Opinion
No. COA00-644
Filed 20 February 2001
Appeal by defendant from judgments entered 24 September 1999 by Judge Victoria L. Roemer in Forsyth County District Court. Heard in the Court of Appeals 5 February 2001.
Attorney General Michael F. Easley, by Associate Attorney General Christopher W. Brooks, for the State.
Lawrence J. Fine for defendant-appellant.
**NOT FINAL**
Defendant appeals the Forsyth County District Court's 24 September 1999 judgments revoking his probation and activating his previously suspended sentences of ten consecutive ten-month minimum and twelve-month maximum terms of imprisonment. We conclude defendant's appeal must be dismissed.
Although the issue has not been raised by the parties, "we are obliged first to consider sua sponte whether defendant's appeal is properly before this Court." Russell v. State Farm Ins. Co., 136 N.C. App. 798, 800, 526 S.E.2d 494, 496 (2000) (citation omitted). The sole statute authorizing appeal of revocation of a probationary judgment by the district court, N.C.G.S. § 15A-1347 (1999), provides as follows:
When a district court judge, as a result of a finding of a violation of probation, activates a sentence or imposes special probation, the defendant may appeal to the superior court for a de novo revocation hearing.
(Emphasis added.) In addition, N.C.G.S. § 7A-271(b) (1999) provides in pertinent part that "[a]ppeals by the State or the defendant from the district court [in criminal actions] are to the superior court."
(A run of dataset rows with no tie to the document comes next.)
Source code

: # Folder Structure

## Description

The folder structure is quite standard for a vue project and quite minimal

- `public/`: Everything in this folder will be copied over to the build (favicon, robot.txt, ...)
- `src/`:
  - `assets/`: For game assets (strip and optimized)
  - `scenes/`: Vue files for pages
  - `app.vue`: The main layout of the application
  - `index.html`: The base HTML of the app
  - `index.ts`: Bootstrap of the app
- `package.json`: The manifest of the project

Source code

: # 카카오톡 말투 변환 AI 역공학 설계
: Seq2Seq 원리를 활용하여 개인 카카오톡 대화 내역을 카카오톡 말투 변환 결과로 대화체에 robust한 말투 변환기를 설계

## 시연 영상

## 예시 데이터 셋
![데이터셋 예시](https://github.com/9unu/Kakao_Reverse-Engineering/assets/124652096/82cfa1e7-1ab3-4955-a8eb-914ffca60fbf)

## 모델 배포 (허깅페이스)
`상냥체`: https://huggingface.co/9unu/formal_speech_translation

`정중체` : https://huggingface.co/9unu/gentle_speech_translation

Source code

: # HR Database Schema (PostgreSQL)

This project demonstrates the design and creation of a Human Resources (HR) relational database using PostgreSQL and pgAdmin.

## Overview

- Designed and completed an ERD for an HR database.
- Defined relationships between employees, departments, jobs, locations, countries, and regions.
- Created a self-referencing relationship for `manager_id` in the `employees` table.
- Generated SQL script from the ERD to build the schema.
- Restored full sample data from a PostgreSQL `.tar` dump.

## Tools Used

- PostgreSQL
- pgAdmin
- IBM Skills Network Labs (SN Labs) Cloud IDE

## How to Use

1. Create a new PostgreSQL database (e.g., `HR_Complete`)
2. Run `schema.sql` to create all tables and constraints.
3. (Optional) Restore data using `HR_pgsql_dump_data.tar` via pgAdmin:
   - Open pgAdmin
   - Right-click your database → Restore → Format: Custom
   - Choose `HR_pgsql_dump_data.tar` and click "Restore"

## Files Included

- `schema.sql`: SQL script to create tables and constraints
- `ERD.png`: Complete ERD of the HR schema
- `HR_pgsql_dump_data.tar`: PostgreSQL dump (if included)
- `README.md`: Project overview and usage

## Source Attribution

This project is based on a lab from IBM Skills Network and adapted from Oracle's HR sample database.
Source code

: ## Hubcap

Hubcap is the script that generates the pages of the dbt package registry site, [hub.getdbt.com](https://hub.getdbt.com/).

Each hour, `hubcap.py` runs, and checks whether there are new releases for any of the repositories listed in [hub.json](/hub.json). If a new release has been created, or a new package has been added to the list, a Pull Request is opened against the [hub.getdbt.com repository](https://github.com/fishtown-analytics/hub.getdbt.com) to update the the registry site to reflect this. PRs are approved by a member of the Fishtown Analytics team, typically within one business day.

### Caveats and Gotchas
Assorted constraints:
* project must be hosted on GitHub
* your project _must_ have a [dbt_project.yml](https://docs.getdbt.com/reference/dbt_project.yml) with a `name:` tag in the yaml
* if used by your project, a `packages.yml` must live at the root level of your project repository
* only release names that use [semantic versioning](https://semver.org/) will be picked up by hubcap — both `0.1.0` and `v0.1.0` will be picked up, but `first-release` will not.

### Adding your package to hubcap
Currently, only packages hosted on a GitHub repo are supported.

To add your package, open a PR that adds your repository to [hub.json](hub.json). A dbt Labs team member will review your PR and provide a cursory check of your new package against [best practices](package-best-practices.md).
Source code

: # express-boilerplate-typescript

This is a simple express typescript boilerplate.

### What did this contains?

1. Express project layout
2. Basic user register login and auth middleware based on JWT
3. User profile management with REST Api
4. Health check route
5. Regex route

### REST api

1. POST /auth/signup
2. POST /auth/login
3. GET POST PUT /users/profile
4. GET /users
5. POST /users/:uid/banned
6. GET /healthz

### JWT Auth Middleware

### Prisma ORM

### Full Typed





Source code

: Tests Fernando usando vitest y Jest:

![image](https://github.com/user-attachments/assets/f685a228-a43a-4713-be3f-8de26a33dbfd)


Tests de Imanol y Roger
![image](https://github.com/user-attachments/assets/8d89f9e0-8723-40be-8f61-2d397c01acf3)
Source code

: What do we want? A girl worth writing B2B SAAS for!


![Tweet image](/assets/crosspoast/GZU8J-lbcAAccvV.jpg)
The indisputable purport of the foregoing statutes is that appeal to this Court under the circumstances sub judice would be proper only after activation of a suspended probationary sentence by the superior court upon de novo review following appeal of the revocation of said probationary sentence by the district court. See G.S. § 15A-1347; G.S. § 15A-347 7A-271(b); see also N.C.G.S. § 7A-26 (1999) (establishing appellate jurisdiction of Court of Appeals); N.C.G.S. § 7A-27 (1999) (delineating appeals of right from the trial court division).
In short, as in State v. Killian, 25 N.C. App. 224, 225, 212 S.E.2d 419, 420 (1975) ("constitutional and statutory structure of our General Court of Justice" directs that "appeals in criminal causes [from the district court] must go first to the superior court"), defendant's "appeal, ex mero motu, [must be] dismissed," id.; see also State v. Golden, 40 N.C. App. 37, 40, 251 S.E.2d 875, 877 (1979) ("[n]o appeal lies to Court [of Appeals] from an order or judgment entered in a criminal action in the District Court").
Appeal dismissed. Judges GREENE and WALKER concur.